Campaign goals include increasing weekly weekend attendance to 40,000 by 2020 — the church’s 40th anniversary — aiding 250,000 needy people, implementing new communications technology, leadership training for a quarter of church members and introducing the gospel to the last 3,000 unreached people groups though the congregation’s global PEACE Plan.
It is the eighth major “generosity campaign” since Saddleback’s first public service was held on Palm Sunday, March 30, 1980, attended by 40 people at the Laguna Hills High School Theater. A week later, on Easter Sunday, 240 were in attendance.
Developing a church growth philosophy of knowing the community, finding a need and filling it, Warren used non-traditional strategies like direct mail to make Saddleback one of the nation’s fastest growing churches. The congregation met in 79 rented facilities and did not build its first permanent building until it had 10,000 weekly attenders.

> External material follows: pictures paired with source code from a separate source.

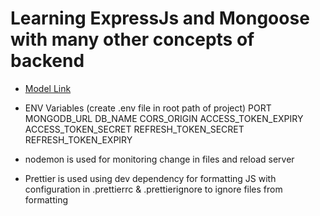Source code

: # Learning ExpressJs and Mongoose with many other concepts of backend

- [Model Link](https://app.eraser.io/workspace/YtPqZ1VogxGy1jzIDkzj?origin=share)
- ENV Variables (create .env file in root path of project)
PORT
MONGODB_URL
DB_NAME
CORS_ORIGIN
ACCESS_TOKEN_EXPIRY
ACCESS_TOKEN_SECRET
REFRESH_TOKEN_SECRET
REFRESH_TOKEN_EXPIRY
- nodemon is used for monitoring change in files and reload server

- Prettier is used using dev dependency for formatting JS with configuration in .prettierrc & .prettierignore to ignore files from formatting
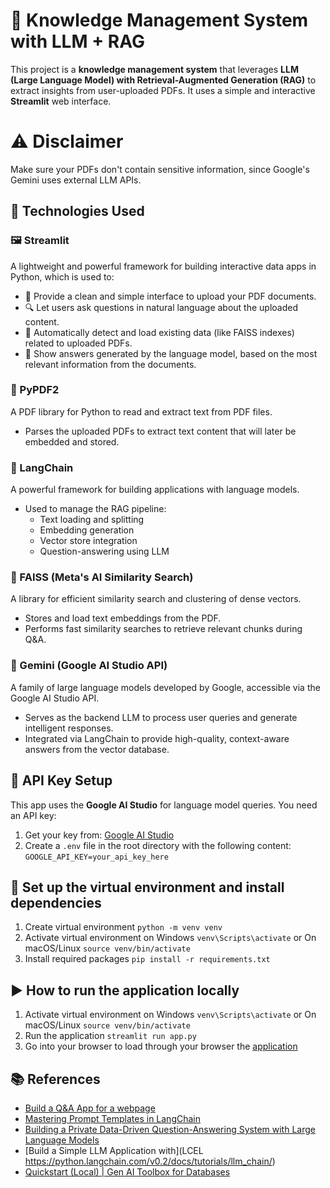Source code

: # 🧠 Knowledge Management System with LLM + RAG

This project is a **knowledge management system** that leverages **LLM (Large Language Model) with Retrieval-Augmented Generation (RAG)** to extract insights from user-uploaded PDFs. It uses a simple and interactive **Streamlit** web interface.

# ⚠️ Disclaimer

Make sure your PDFs don't contain sensitive information, since Google's Gemini uses external LLM APIs.

## 🔧 Technologies Used

### 🖼️ Streamlit
A lightweight and powerful framework for building interactive data apps in Python, which is used to:

- 📂 Provide a clean and simple interface to upload your PDF documents.
- 🔍 Let users ask questions in natural language about the uploaded content.
- 💾 Automatically detect and load existing data (like FAISS indexes) related to uploaded PDFs.
- 🧠 Show answers generated by the language model, based on the most relevant information from the documents.

### 📄 PyPDF2
A PDF library for Python to read and extract text from PDF files.

- Parses the uploaded PDFs to extract text content that will later be embedded and stored.

### 🧠 LangChain
A powerful framework for building applications with language models.

- Used to manage the RAG pipeline:
  - Text loading and splitting
  - Embedding generation
  - Vector store integration
  - Question-answering using LLM

### 🧬 FAISS (Meta's AI Similarity Search)
A library for efficient similarity search and clustering of dense vectors.

- Stores and load text embeddings from the PDF.
- Performs fast similarity searches to retrieve relevant chunks during Q&A.

### 🌟 Gemini (Google AI Studio API)  
A family of large language models developed by Google, accessible via the Google AI Studio API.

- Serves as the backend LLM to process user queries and generate intelligent responses.
- Integrated via LangChain to provide high-quality, context-aware answers from the vector database.

## 🔐 API Key Setup

This app uses the **Google AI Studio** for language model queries. You need an API key:

1. Get your key from: [Google AI Studio](https://aistudio.google.com/apikey)
2. Create a `.env` file in the root directory with the following content: `GOOGLE_API_KEY=your_api_key_here`

## 🧰 Set up the virtual environment and install dependencies

1. Create virtual environment `python -m venv venv`
2. Activate virtual environment on Windows `venv\Scripts\activate` or On macOS/Linux `source venv/bin/activate`
3. Install required packages `pip install -r requirements.txt`

## ▶️ How to run the application locally
1. Activate virtual environment on Windows `venv\Scripts\activate` or On macOS/Linux `source venv/bin/activate`
2. Run the application `streamlit run app.py`
3. Go into your browser to load through your browser the [application](http://localhost:8501/)

## 📚 References
- [Build a Q&A App for a webpage](https://swethag04.medium.com/build-a-q-a-app-for-a-webpage-431b7b8220e6)
- [Mastering Prompt Templates in LangChain](https://medium.com/@abdullah.iu.cse/mastering-prompt-templates-in-langchain-3f48fa92327f)
- [Building a Private Data-Driven Question-Answering System with Large Language Models](https://medium.com/@nbasatish/building-a-private-data-driven-question-answering-system-with-large-language-models-a0b4d4c2385c)
- [Build a Simple LLM Application with](LCEL https://python.langchain.com/v0.2/docs/tutorials/llm_chain/)
- [Quickstart (Local) | Gen AI Toolbox for Databases](https://googleapis.github.io/genai-toolbox/getting-started/local_quickstart/)
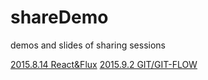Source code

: # shareDemo
demos and slides of sharing sessions

[2015.8.14 React&Flux](/react-flux) 
[2015.9.2 GIT/GIT-FLOW](http://slides.com/xuqi/git-git-flow)
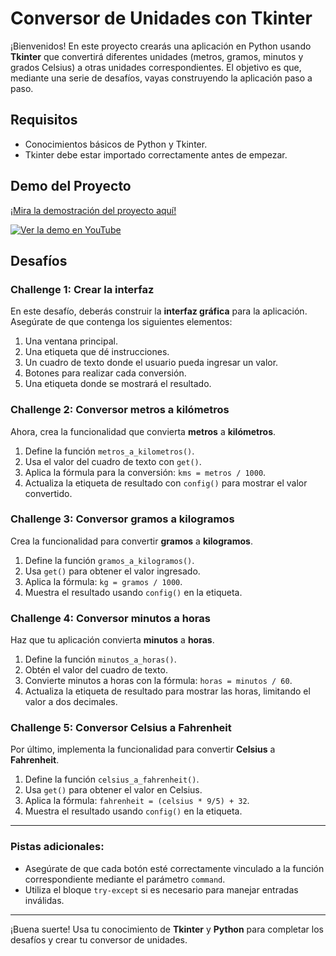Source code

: # Conversor de Unidades con Tkinter

¡Bienvenidos! En este proyecto crearás una aplicación en Python usando **Tkinter** que convertirá diferentes unidades (metros, gramos, minutos y grados Celsius) a otras unidades correspondientes. El objetivo es que, mediante una serie de desafíos, vayas construyendo la aplicación paso a paso.

## Requisitos

- Conocimientos básicos de Python y Tkinter.
- Tkinter debe estar importado correctamente antes de empezar.

## Demo del Proyecto

[¡Mira la demostración del proyecto aquí!](https://youtu.be/Iil2K-zCpQ0)

[![Ver la demo en YouTube](https://img.youtube.com/vi/Iil2K-zCpQ0/0.jpg)](https://youtu.be/Iil2K-zCpQ0)

  
## Desafíos

### Challenge 1: Crear la interfaz
En este desafío, deberás construir la **interfaz gráfica** para la aplicación. Asegúrate de que contenga los siguientes elementos:

1. Una ventana principal.
2. Una etiqueta que dé instrucciones.
3. Un cuadro de texto donde el usuario pueda ingresar un valor.
4. Botones para realizar cada conversión.
5. Una etiqueta donde se mostrará el resultado.

### Challenge 2: Conversor metros a kilómetros
Ahora, crea la funcionalidad que convierta **metros** a **kilómetros**.

1. Define la función `metros_a_kilometros()`.
2. Usa el valor del cuadro de texto con `get()`.
3. Aplica la fórmula para la conversión: `kms = metros / 1000`.
4. Actualiza la etiqueta de resultado con `config()` para mostrar el valor convertido.

### Challenge 3: Conversor gramos a kilogramos
Crea la funcionalidad para convertir **gramos** a **kilogramos**.

1. Define la función `gramos_a_kilogramos()`.
2. Usa `get()` para obtener el valor ingresado.
3. Aplica la fórmula: `kg = gramos / 1000`.
4. Muestra el resultado usando `config()` en la etiqueta.

### Challenge 4: Conversor minutos a horas
Haz que tu aplicación convierta **minutos** a **horas**.

1. Define la función `minutos_a_horas()`.
2. Obtén el valor del cuadro de texto.
3. Convierte minutos a horas con la fórmula: `horas = minutos / 60`.
4. Actualiza la etiqueta de resultado para mostrar las horas, limitando el valor a dos decimales.

### Challenge 5: Conversor Celsius a Fahrenheit
Por último, implementa la funcionalidad para convertir **Celsius** a **Fahrenheit**.

1. Define la función `celsius_a_fahrenheit()`.
2. Usa `get()` para obtener el valor en Celsius.
3. Aplica la fórmula: `fahrenheit = (celsius * 9/5) + 32`.
4. Muestra el resultado usando `config()` en la etiqueta.

---

### Pistas adicionales:
- Asegúrate de que cada botón esté correctamente vinculado a la función correspondiente mediante el parámetro `command`.
- Utiliza el bloque `try-except` si es necesario para manejar entradas inválidas.

---

¡Buena suerte! Usa tu conocimiento de **Tkinter** y **Python** para completar los desafíos y crear tu conversor de unidades.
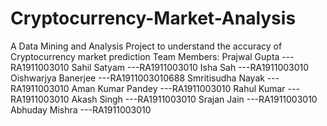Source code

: # Cryptocurrency-Market-Analysis
A Data Mining and Analysis Project to understand the accuracy of Cryptocurrency market prediction
Team Members:
Prajwal Gupta        ---RA1911003010
Sahil Satyam         ---RA1911003010
Isha Sah             ---RA1911003010
Oishwarjya Banerjee  ---RA1911003010688
Smritisudha Nayak    ---RA1911003010
Aman Kumar Pandey    ---RA1911003010 
Rahul Kumar          ---RA1911003010
Akash Singh          ---RA1911003010
Srajan Jain          ---RA1911003010
Abhuday Mishra       ---RA1911003010
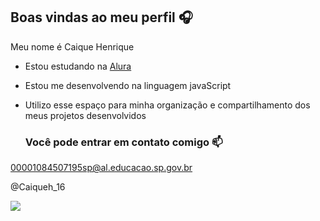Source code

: ## Boas vindas ao meu perfil 🎧

Meu nome é Caique Henrique

- Estou estudando na [Alura](https://www.alura.com.br)
- Estou me desenvolvendo na linguagem javaScript
- Utilizo esse espaço para minha organização e compartilhamento dos meus projetos desenvolvidos

  ### Você pode entrar em contato comigo 📫 

 00001084507195sp@al.educacao.sp.gov.br

 @Caiqueh_16

![](https://media1.tenor.com/m/mCiM7CmGGI4AAAAC/naruto.gif)
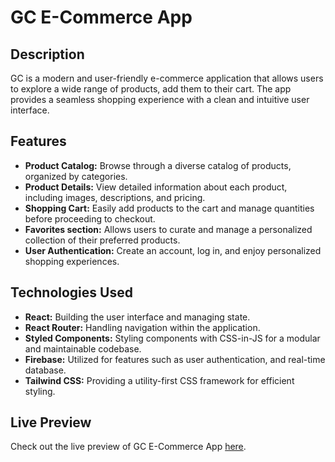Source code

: # GC E-Commerce App

## Description

GC is a modern and user-friendly e-commerce application that allows users to explore a wide range of products, add them to their cart. The app provides a seamless shopping experience with a clean and intuitive user interface.

## Features

- **Product Catalog:** Browse through a diverse catalog of products, organized by categories.
- **Product Details:** View detailed information about each product, including images, descriptions, and pricing.
- **Shopping Cart:** Easily add products to the cart and manage quantities before proceeding to checkout.
- **Favorites section:** Allows users to curate and manage a personalized collection of their preferred products.
- **User Authentication:** Create an account, log in, and enjoy personalized shopping experiences.

## Technologies Used

- **React:** Building the user interface and managing state.
- **React Router:** Handling navigation within the application.
- **Styled Components:** Styling components with CSS-in-JS for a modular and maintainable codebase.
- **Firebase:** Utilized for features such as user authentication, and real-time database.
- **Tailwind CSS:** Providing a utility-first CSS framework for efficient styling.

## Live Preview

Check out the live preview of GC E-Commerce App [here](https://gc-site.netlify.app).
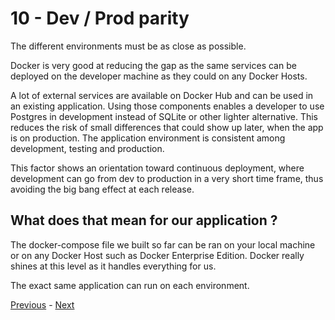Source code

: # 10 - Dev / Prod parity

The different environments must be as close as possible.

Docker is very good at reducing the gap as the same services can be deployed on the developer machine as they could on any Docker Hosts.

A lot of external services are available on Docker Hub and can be used in an existing application. Using those components enables a developer to use Postgres in development instead of SQLite or other lighter alternative. This reduces the risk of small differences that could show up later, when the app is on production. The application environment is consistent among development, testing and production.

This factor shows an orientation toward continuous deployment, where development can go from dev to production in a very short time frame, thus avoiding the big bang effect at each release.

## What does that mean for our application ?

The docker-compose file we built so far can be ran on your local machine or on any Docker Host such as Docker Enterprise Edition. Docker really shines at this level as it handles everything for us.

The exact same application can run on each environment.

[Previous](09_disposability.md) - [Next](11_logs.md)
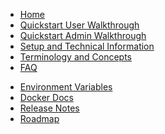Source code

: <!-- docs/_sidebar.md -->
* [Home](/)
* [Quickstart User Walkthrough](Quickstart_Guide.md "A Quickstart User Walkthrough!")
* [Quickstart Admin Walkthrough](Admin_Guide.md "A Quickstart Admin Walkthrough!")
* [Setup and Technical Information](Technical_Info.md "STIGMan Technical Information")
* [Terminology and Concepts](terminology.md "The Words")
* [FAQ](FAQ.md "An FAQ!")
<!-- * [User Guide](User_Guide.md "A User Guide") -->
<!-- * [Use Case](Use_Case.md "A Use Case") -->
* [Environment Variables](Environment_Variables.md "STIGMan Environment Variables")
* [Docker Docs](Docker.md "Run the STIG Manager container")
* [Release Notes](Release_Notes.md "Release Notes!")
* [Roadmap](roadmap.md "A Roadmap")


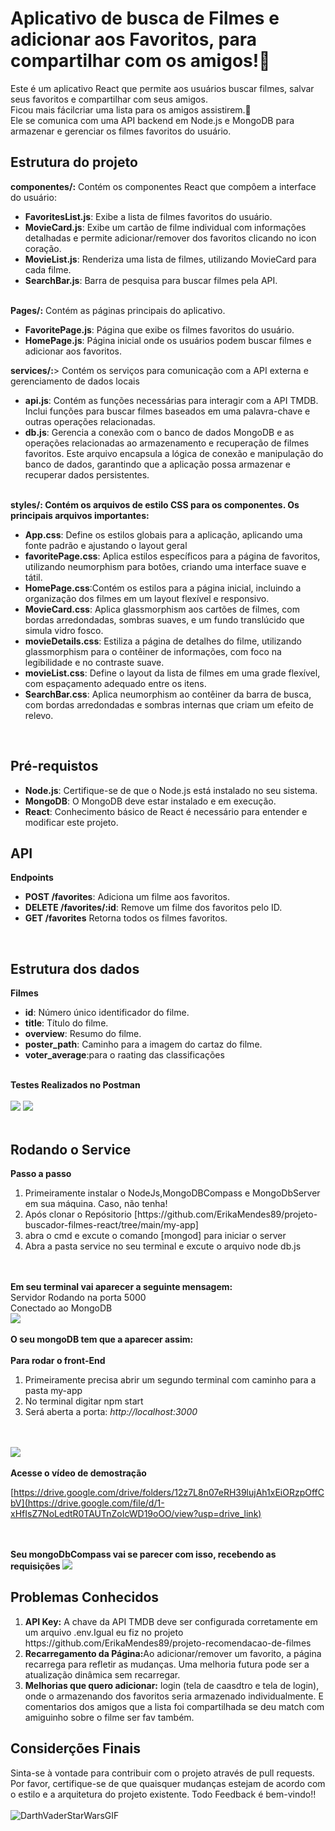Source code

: # Aplicativo de busca de Filmes e adicionar aos Favoritos, para compartilhar com os amigos!🚀
Este é um aplicativo React que permite aos usuários buscar filmes, salvar seus favoritos e compartilhar com seus amigos. <br>
Ficou mais fácilcriar uma lista para os amigos assistirem.🤩<br>
Ele se comunica com uma API backend em Node.js e MongoDB para armazenar e gerenciar os filmes favoritos do usuário.

## Estrutura do projeto
<b> componentes/:</b> Contém os componentes React que compôem a interface do usuário:
<ul>
  <li><b>FavoritesList.js</b>: Exibe a lista de filmes favoritos do usuário.</li>
  <li><b>MovieCard.js</b>: Exibe um cartão de filme individual com informações detalhadas e permite adicionar/remover dos favoritos clicando no icon coração.</li>
  <li><b>MovieList.js</b>: Renderiza uma lista de filmes, utilizando MovieCard para cada filme.</li>
  <li><b>SearchBar.js</b>: Barra de pesquisa para buscar filmes pela API.</li>
</ul>
<br>
<b>Pages/:</b> Contém as páginas principais do aplicativo.
<ul>
  <li><b>FavoritePage.js</b>: Página que exibe os filmes favoritos do usuário.</li>
  <li><b>HomePage.js</b>: Página inicial onde os usuários podem buscar filmes e adicionar aos favoritos.</li>
</ul>
<b>services/:</b>> Contém os serviços para comunicação com a API externa e gerenciamento de dados locais
<ul>
  <li><b>api.js</b>: Contém as funções necessárias para interagir com a API TMDB. 
    Inclui funções para buscar filmes baseados em uma palavra-chave e outras operações relacionadas.</li>
  <li><b>db.js</b>: Gerencia a conexão com o banco de dados MongoDB e as operações relacionadas ao armazenamento e recuperação de filmes favoritos. 
    Este arquivo encapsula a lógica de conexão e manipulação do banco de dados, garantindo que a aplicação possa armazenar e recuperar dados persistentes.</li>
</ul>
<br>
<b>styles/: Contém os arquivos de estilo CSS para os componentes. Os principais arquivos importantes:</b>
<ul>
  <li><b>App.css</b>: Define os estilos globais para a aplicação, aplicando uma fonte padrão e ajustando o layout geral</b></li>
  <li><b>favoritePage.css</b>: Aplica estilos específicos para a página de favoritos, utilizando neumorphism para botões, criando uma interface suave e tátil.</li>
  <li><b>HomePage.css</b>:Contém os estilos para a página inicial, incluindo a organização dos filmes em um layout flexível e responsivo.</li>
  <li><b>MovieCard.css</b>: Aplica glassmorphism aos cartões de filmes, com bordas arredondadas, sombras suaves, e um fundo translúcido que simula vidro fosco.</li>
  <li><b>movieDetails.css</b>: Estiliza a página de detalhes do filme, utilizando glassmorphism para o contêiner de informações, com foco na legibilidade e no contraste suave.</li>
  <li><b>movieList.css</b>: Define o layout da lista de filmes em uma grade flexível, com espaçamento adequado entre os itens.</li>
  <li><b>SearchBar.css</b>: Aplica neumorphism ao contêiner da barra de busca, com bordas arredondadas e sombras internas que criam um efeito de relevo. </li>
</ul>
<br>

## Pré-requistos
<ul>
  <li><b>Node.js</b>: Certifique-se de que o Node.js está instalado no seu sistema.</li>
  <li><b>MongoDB</b>: O MongoDB deve estar instalado e em execução.</li>
  <li><b>React</b>: Conhecimento básico de React é necessário para entender e modificar este projeto.</li>
</ul>

## API
<b>Endpoints</b>
<ul>
  <li><b>POST /favorites</b>: Adiciona um filme aos favoritos.</li>
  <li><b>DELETE /favorites/:id</b>: Remove um filme dos favoritos pelo ID.</li>
  <li><b>GET /favorites</b> Retorna todos os filmes favoritos.</li>
</ul>
<br>

## Estrutura dos dados
<b>Filmes</b>
<ul>
  <li><b>id</b>: Número único identificador do filme.</li>
  <li><b>title</b>: Título do filme.</li>
  <li><b>overview</b>: Resumo do filme.</li>
  <li><b>poster_path</b>: Caminho para a imagem do cartaz do filme. </li>
  <li><b>voter_average</b>:para o raating das classificações</li>
</ul>

  
<br>
<b>Testes Realizados no Postman</b>
<br> <br>
<img src="https://github.com/ErikaMendes89/projeto-buscador-filmes-react/blob/main/imagens-projeto-verzel/Captura%20de%20tela%202024-08-30%20112509.png" />
<img src="https://github.com/ErikaMendes89/projeto-buscador-filmes-react/blob/main/imagens-projeto-verzel/Captura%20de%20tela%202024-08-30%20112556.png"/>
<br><br>

## Rodando o Service

<b> Passo a passo </b>
<ol>
<li>Primeiramente instalar o NodeJs,MongoDBCompass e MongoDbServer em sua máquina. Caso, não tenha!</li>
<li>Após clonar o Repósitorio [https://github.com/ErikaMendes89/projeto-buscador-filmes-react/tree/main/my-app] </li>
<li>abra o cmd e excute o comando [mongod] para iniciar o server</li>
<li> Abra a pasta service no seu terminal e excute o arquivo node db.js</li>
</ol>

<br><br>
<b> Em seu terminal vai aparecer a seguinte mensagem:</b><br>
Servidor Rodando na porta 5000 <br>
Conectado ao MongoDB
<br>
<img src="https://github.com/ErikaMendes89/projeto-buscador-filmes-react/blob/main/imagens-projeto-verzel/conex%C3%A7%C3%A3o-do-meu-servidor.png">
<br><br>
<b>O seu mongoDB tem que a aparecer assim:</b>
<br><br>
<b>Para rodar o front-End</b>
<ol>
  <li>Primeiramente precisa abrir um segundo terminal com caminho para a pasta my-app</li>
  <li>No terminal digitar npm start</li>
  <li>Será aberta a porta: <i>http://localhost:3000</i></li>
</ol>
<br><br>
<img src="https://github.com/ErikaMendes89/projeto-buscador-filmes-react/blob/main/imagens-projeto-verzel/Captura%20de%20tela%202024-08-31%20001027.png" >
<br><br>
<b>Acesse o vídeo de demostração</b> <br>

[https://drive.google.com/drive/folders/12z7L8n07eRH39lujAh1xEiORzpOffCbV](https://drive.google.com/file/d/1-xHfIsZ7NoLedtR0TAUTnZoIcWD19oOO/view?usp=drive_link)

<br><br>
<b>Seu mongoDbCompass vai se parecer com isso, recebendo as requisições </b>
<img src="https://github.com/ErikaMendes89/projeto-buscador-filmes-react/blob/main/imagens-projeto-verzel/mongodb-registro.png">
<br>

## Problemas Conhecidos
<ol>
  <li><b>API Key:</b> A chave da API TMDB deve ser configurada corretamente em um arquivo .env.Igual eu fiz no projeto https://github.com/ErikaMendes89/projeto-recomendacao-de-filmes</li>
  <li><b>Recarregamento da Página:</b>Ao adicionar/remover um favorito, a página recarrega para refletir as mudanças. Uma melhoria futura pode ser a atualização dinâmica 
   sem recarregar.</li>
  <li><b>Melhorias que quero adicionar:</b> login (tela de caasdtro e tela de login), onde o armazenando dos favoritos seria armazenado individualmente. E comentarios dos amigos que a lista foi compartilhada se deu match com amiguinho sobre o filme ser fav também.  </li>
</ol>

## Considerções Finais
Sinta-se à vontade para contribuir com o projeto através de pull requests. Por favor, certifique-se de que quaisquer mudanças estejam de acordo com o estilo e a arquitetura do projeto existente. Todo Feedback é bem-vindo!! 
<br><br>
![DarthVaderStarWarsGIF](https://github.com/user-attachments/assets/a059abc6-f553-4429-ad55-702a2e8087d1)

Saddleback’s first fundraising campaign raised $1.2 million between 1983 and 1985 to start a savings fund to purchase property. For several years the congregation met for worship under a 2,300-seat plastic tent at the current Lake Forest campus purchased in the early 1990s. Saddleback members gave $12 million over three years to build the first 3,500-seat worship center in 1995. The sixth campaign — which included launch of the Global PEACE plan starting with Rwanda and expansion to multiple locations — raised $48 million. The “Decade of Destiny” campaign, 2011-2013, raised $35 million.
“We always set goals that we can’t do on our own,” Warren said in a video message introducing the “Daring Faith” campaign. “You haven’t really trusted God until you’ve attempted something that can’t be done in the power of the flesh.”
“That’s what ‘Daring Faith’ is all about,” Warren said. “It’s about doing something you cannot do on your own. The goals we’ve set are so big, so audacious, there’s no way we can do this unless God bails us out.”
According to a brochure, more than 42,000 people have been baptized at Saddleback. Over 9,000 small groups meet weekly in homes and businesses around the globe, and there are 500 service ministries. The church family worships each weekend at 15 campuses on four continents.
Warren’s 2002 devotional book The Purpose Driven Life has sold over 32 million copies and is the second-most translated book in the world after the Bible. Thousands of church leaders around the world have been trained in the “purpose driven” church growth strategy.
“Are we going to rest on our past successes, which are many, and believe there are no more goals worthy of sacrificing our time and money for?” Warren asked in the video. “Or will we use our history of God’s miracles and God’s blessing and God’s showing up in our lives and in our church as the foundation to do even more?”
“I’m not ready to pull back into comfortable, boring, safety,” he said. “You know what, knowing you, I know that you aren’t either.”